Relation between homeomorphism and topological equivalence Please consider the following definitions: A: Suppose $d$ and $e$ are metrics on a set $X$. Then, $d$ and $e$ are topologically equivalent metrics if and only if the identity functions from $(X,d)$ to $(X,e)$ and from $(X,e)$ to $(X,d)$ are both continuous.
B: Suppose $(X,d)$ and $(Y,e)$ are metric spaces. Then $X$ and $Y$ are said to be homeomorphic or topologically equivalent if and only if, there exists a bijective function $f:X \rightarrow Y$ that is continuous and has continuous inverse; such a function is called a homeomorphism.

C: Suppose $d$ and $e$ are metrics on a set $X$. If $d$ and $e$ are topologically equivalent, then certainly $(X,d)$ and $(X,e)$ are homeomorphic, because the identity function $I_{d,e}:(X,d) ]\rightarrow (X,e)$ is continuous and has a continuous inverse $I_{e,d}:(X,e) \rightarrow (X,d)$. However, the converse need not be true

In definition C, it is specifically mentioned that the converse need not be true. I assume, by the word : converse, the author implies : if $(X,d)$ and $(X,e)$ are homeomorphic, then,  $d$ and $e$ are topologically equivalent. 
I reason this as follows: there can exist bijective function $f:X \rightarrow Y$ that is continuous and has continuous inverse; but which is not the identity function. Hence, $d$ and $e$ need not be topologically equivalent even though $(X,d)$ and $(X,e)$ are homeomorphic.
Is this correct?
Thanks
A: Yes, this is correct. The "topological equivalence" of metrics only says that they induce the exact same topology.
Here's an example of a scenario the authors thinks about. Let $(X, d)$ and $(X, e)$ be two topologically not-equivalent metrics on a single space $X$ -- for example, let $X = \mathbb{R}^2$, $d$ is standard metric, and $e$ be the star metric: $e(x, y) = d(x, y)$ if $x$ and $y$ lie on the same straight line through origin, and $d(x, 0) + d(0, y)$ if they don't. 
Consider now set $Y = X \coprod X$, that is, the disjoint union of two copies of $X$. Each element of $X$ appears twice in $Y$, we denote these two copies by $x^1$ and $x^2$. We can put two different metrics on $Y$ -- we can have a metric $d_1$ that is equal to $d$ on first copy, and to $e$ on the second copy, and always gives distance $1$ for points in two different copies. We can also have metric $d_2$ that is $e$ on first copy, and $d$ on second copy.
Then, the spaces $(Y, d_1)$ and $(Y, d_2)$ are homeomorphic (actually isometric), homeomorphism just swaps points in copies. However, the identity functions is not homeomorphism.

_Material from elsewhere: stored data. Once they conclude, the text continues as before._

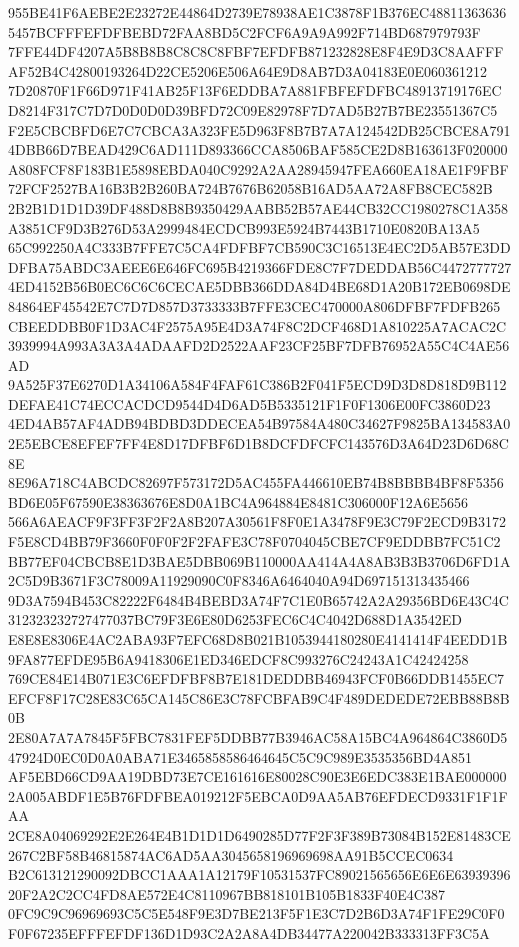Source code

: \documentclass[UTF8,fontset=fandol,zihao=-4,a4paper]{ctexart}
\begin{document}
{{955BE41F6AEBE2E23272E44864D2739E78938AE1C3878F1B376EC488113636365457BCFFFEFDFBEBD72FAA8BD5C2FCF6A9A9A992F714BD687979793F
7FFE44DF4207A5B8B8B8C8C8C8FBF7EFDFB871232828E8F4E9D3C8AAFFFAF52B4C42800193264D22CE5206E506A64E9D8AB7D3A04183E0E060361212
7D20870F1F66D971F41AB25F13F6EDDBA7A881FBFEFDFBC48913719176ECD8214F317C7D7D0D0D0D39BFD72C09E82978F7D7AD5B27B7BE23551367C5
F2E5CBCBFD6E7C7CBCA3A323FE5D963F8B7B7A7A124542DB25CBCE8A7914DBB66D7BEAD429C6AD111D893366CCA8506BAF585CE2D8B163613F020000
A808FCF8F183B1E5898EBDA040C9292A2AA28945947FEA660EA18AE1F9FBF72FCF2527BA16B3B2B260BA724B7676B62058B16AD5AA72A8FB8CEC582B
2B2B1D1D1D39DF488D8B8B9350429AABB52B57AE44CB32CC1980278C1A358A3851CF9D3B276D53A2999484ECDCB993E5924B7443B1710E0820BA13A5
65C992250A4C333B7FFE7C5CA4FDFBF7CB590C3C16513E4EC2D5AB57E3DDDFBA75ABDC3AEEE6E646FC695B4219366FDE8C7F7DEDDAB56C4472777727
4ED4152B56B0EC6C6C6CECAE5DBB366DDA84D4BE68D1A20B172EB0698DE84864EF45542E7C7D7D857D3733333B7FFE3CEC470000A806DFBF7FDFB265
CBEEDDBB0F1D3AC4F2575A95E4D3A74F8C2DCF468D1A810225A7ACAC2C3939994A993A3A3A4ADAAFD2D2522AAF23CF25BF7DFB76952A55C4C4AE56AD
9A525F37E6270D1A34106A584F4FAF61C386B2F041F5ECD9D3D8D818D9B112DEFAE41C74ECCACDCD9544D4D6AD5B5335121F1F0F1306E00FC3860D23
4ED4AB57AF4ADB94BDBD3DDECEA54B97584A480C34627F9825BA134583A02E5EBCE8EFEF7FF4E8D17DFBF6D1B8DCFDFCFC143576D3A64D23D6D68C8E
8E96A718C4ABCDC82697F573172D5AC455FA446610EB74B8BBBB4BF8F5356BD6E05F67590E38363676E8D0A1BC4A964884E8481C306000F12A6E5656
566A6AEACF9F3FF3F2F2A8B207A30561F8F0E1A3478F9E3C79F2ECD9B3172F5E8CD4BB79F3660F0F0F2F2FAFE3C78F0704045CBE7CF9EDDBB7FC51C2
BB77EF04CBCB8E1D3BAE5DBB069B110000AA414A4A8AB3B3B3706D6FD1A2C5D9B3671F3C78009A11929090C0F8346A6464040A94D697151313435466
9D3A7594B453C82222F6484B4BEBD3A74F7C1E0B65742A2A29356BD6E43C4C312323232727477037BC79F3E6E80D6253FEC6C4C4042D688D1A3542ED
E8E8E8306E4AC2ABA93F7EFC68D8B021B1053944180280E4141414F4EEDD1B9FA877EFDE95B6A9418306E1ED346EDCF8C993276C24243A1C42424258
769CE84E14B071E3C6EFDFBF8B7E181DEDDBB46943FCF0B66DDB1455EC7EFCF8F17C28E83C65CA145C86E3C78FCBFAB9C4F489DEDEDE72EBB88B8B0B
2E80A7A7A7845F5FBC7831FEF5DDBB77B3946AC58A15BC4A964864C3860D547924D0EC0D0A0ABA71E3465858586464645C5C9C989E3535356BD4A851
AF5EBD66CD9AA19DBD73E7CE161616E80028C90E3E6EDC383E1BAE0000002A005ABDF1E5B76FDFBEA019212F5EBCA0D9AA5AB76EFDECD9331F1F1FAA
2CE8A04069292E2E264E4B1D1D1D6490285D77F2F3F389B73084B152E81483CE267C2BF58B46815874AC6AD5AA3045658196969698AA91B5CCEC0634
B2C613121290092DBCC1AAA1A12179F10531537FC89021565656E6E6E6393939620F2A2C2CC4FD8AE572E4C8110967BB818101B105B1833F40E4C387
0FC9C9C96969693C5C5E548F9E3D7BE213F5F1E3C7D2B6D3A74F1FE29C0F0F0F67235EFFFEFDF136D1D93C2A2A8A4DB34477A220042B333313FF3C5A
}}
\end{document}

A: Yes, your statement of the converse is correct.  To construct a counterexample, you might start with a space that admits an involution (order two symmetry), such as the plane and the involution being reflection in the $x$-axis.  Put inequivalent metrics on the two halves such that they agree on the common overlap; call the resulting metric $d$.  Then switch the two; call the resulting metric $e$, i.e. $e(x,y) = d(i(x), i(y))$, where $i:X \to X$ is the involution.  The identity will not be a homeomorphism, but the involution will.  I can provide two such metrics on the two half-planes if you like, or you can think about how to construct one.  Or maybe there is an easier example.